We pulled into the gravel of Red Barn again. Tired beyond words.
Inside, for no reason, I opened my hotmail to read in the subject lines “WE CALLED IT” and “EVICTION.” I told Jonny, and in utter submission to a new truth he said “great… wonderful… perfect.” License and Inspection was going to give us two hours, on Monday, to gather all of our worldly possessions. Thirty people, two hours.
“We have to go,” I said.

We were running on reserves the whole ride back, our dreaming brains mapping out all possible scenarios. An anxious reality had serrated the wonderful flow of things. It had the feeling of Lacan or Zizek’s “intrusion of the Real,” not in the obvious sense of a “wake-up call,” but of blind forces coming to the fore.

From secondhand accounts, the raid was swift and definitive. The Lieutenant Commissioner of License and Inspection, with a number of his fellows, accompanied by a horde of police officers, stormed in on the night of September 23rd, or more accurately, on the morning of the 24th. A few inches after midnight.
Cybele was the first to see them. According to Adam, they entered with guns drawn.

Kristie and others tried to signal warning, but it was too late. License and Inspection knew the lay-out of the Athenæum, which was not altogether that obvious. They burst into the kitchen, which is another building entirely, and ordered everyone into the mainspace. Cops were opening every door in the place, screaming for people to get upstairs, flinging girls’ doors open without warning or introduction.

The scene in central space, I’m told, was one for the ages. The cops had expected to find, I can only assume, some kind of wild, PCP-fueled cockfight, amid crates of firearms and stolen Asian merchandise. They found, instead, a handful of dorky white kids, half-dressed in sequined Mummer’s costumes, on their way to a costume party.

They interrogated Alan. “Are you an entertainer? Who pays you? Who runs this place?” Inspectors carried videocameras and snooped around at leisure. I want to be perfectly clear about this: if you are living in a non-residential situation, you do not have search and seizure rights. The same may even hold true if you are living in a residentially-zoned building, I don’t know. License and Inspection does not have to obtain warrants or give warnings. As such, they are used by police officers as a way of circumventing certain petty details… Just keep that around for handy reference.

It was obvious that some homework had been done. That someone had been inside, and so on. It just makes me curious what sequences of events lead to the raid; what clowns had hatched which theories about our warehouse. To the degree that a raid was necessary on a Friday night; rather than, as our landlord put it, “a little girl with a clipboard.”

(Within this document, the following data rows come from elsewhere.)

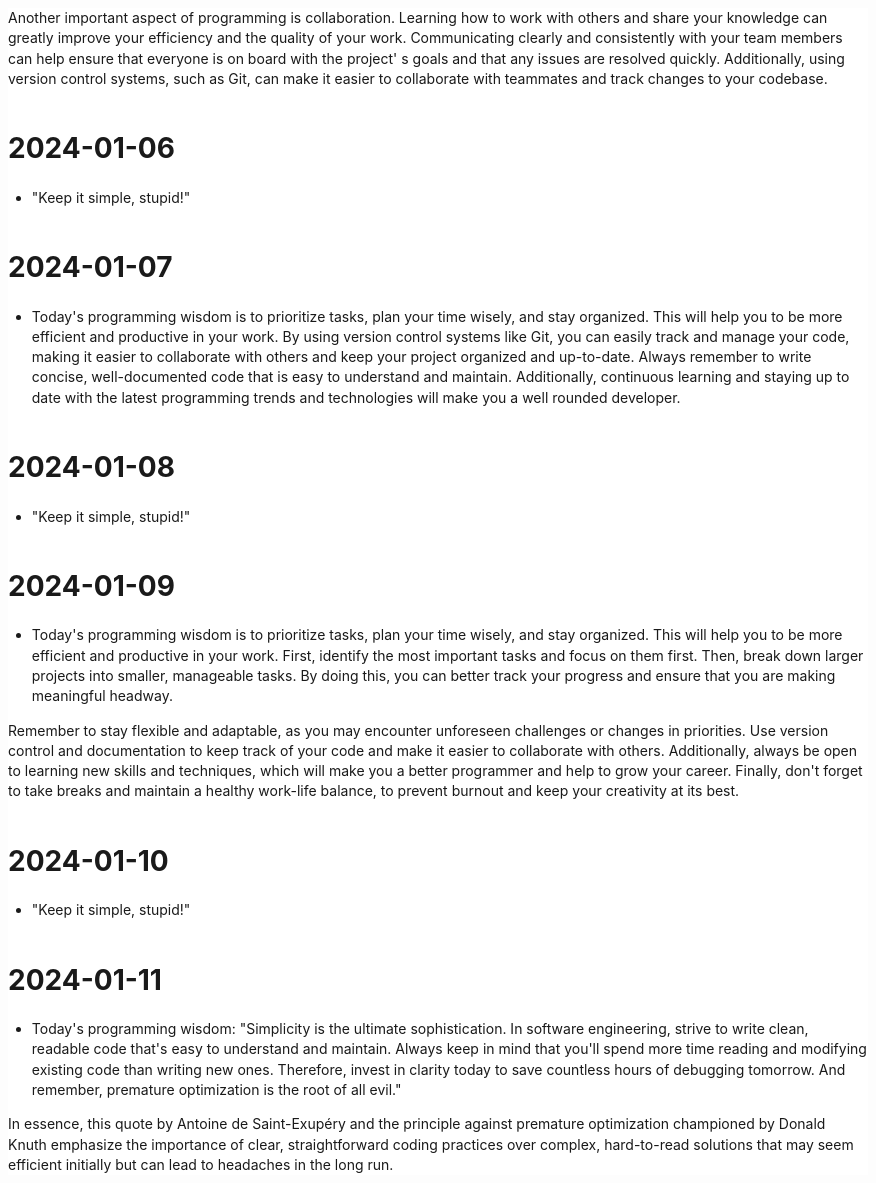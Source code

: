 Another important aspect of programming is collaboration. Learning how to work with others and share your knowledge can greatly improve your efficiency and the quality of your work. Communicating clearly and consistently with your team members can help ensure that everyone is on board with the project' s goals and that any issues are resolved quickly. Additionally, using version control systems, such as Git, can make it easier to collaborate with teammates and track changes to your codebase.

# 2024-01-06
- "Keep it simple, stupid!"

# 2024-01-07
- Today's programming wisdom is to prioritize tasks, plan your time wisely, and stay organized. This will help you to be more efficient and productive in your work. By using version control systems like Git, you can easily track and manage your code, making it easier to collaborate with others and keep your project organized and up-to-date. Always remember to write concise, well-documented code that is easy to understand and maintain. Additionally, continuous learning and staying up to date with the latest programming trends and technologies will make you a well rounded developer.

# 2024-01-08
- "Keep it simple, stupid!"

# 2024-01-09
- Today's programming wisdom is to prioritize tasks, plan your time wisely, and stay organized. This will help you to be more efficient and productive in your work. First, identify the most important tasks and focus on them first. Then, break down larger projects into smaller, manageable tasks. By doing this, you can better track your progress and ensure that you are making meaningful headway.

Remember to stay flexible and adaptable, as you may encounter unforeseen challenges or changes in priorities. Use version control and documentation to keep track of your code and make it easier to collaborate with others. Additionally, always be open to learning new skills and techniques, which will make you a better programmer and help to grow your career. Finally, don't forget to take breaks and maintain a healthy work-life balance, to prevent burnout and keep your creativity at its best.

# 2024-01-10
- "Keep it simple, stupid!"

# 2024-01-11
- Today's programming wisdom: "Simplicity is the ultimate sophistication. In software engineering, strive to write clean, readable code that's easy to understand and maintain. Always keep in mind that you'll spend more time reading and modifying existing code than writing new ones. Therefore, invest in clarity today to save countless hours of debugging tomorrow. And remember, premature optimization is the root of all evil." 

In essence, this quote by Antoine de Saint-Exupéry and the principle against premature optimization championed by Donald Knuth emphasize the importance of clear, straightforward coding practices over complex, hard-to-read solutions that may seem efficient initially but can lead to headaches in the long run.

The cops and inspectors told everyone to grab a few articles; then locked them out in the middle of the night on the streets of Philadelphia. Jay Purdy—- and this is really the classic part—- had had the wherewithal to capture parts of the raid on videocamera, by hiding a camera in his bookbag and pressing record. The best is hearing everyone, in some last ditch delusion, referring to their rooms as “workspaces” meanwhile clutching pillows and blankets on the way out.
Or better yet, seeing cops with flashlights reading about the time travel artifacts. Or having Jay turn the corner outside and seeing the armada of police cars and vans surrounding the entire block. What the hell? What was the meaning of that?

License and Inspection— and the police— had orchestrated the whole affair to make a point, and make it as dramatically as possible. I only wonder what exactly that point was. Maybe: don’t start experimental spaces in this town. Or: boss don’t like anything he can’t spell. Whatever it was, I doubt it originated in the lack of battery-operated exit signs.

What dramatic magnitude. Few other people get to enjoy the adventure of being evicted with such gusto. To have their dispossession on the local radio, in newspapers, and so forth. Taken down like a Colombian drug cartel. Yes, real, high-seas dramatic magnitude.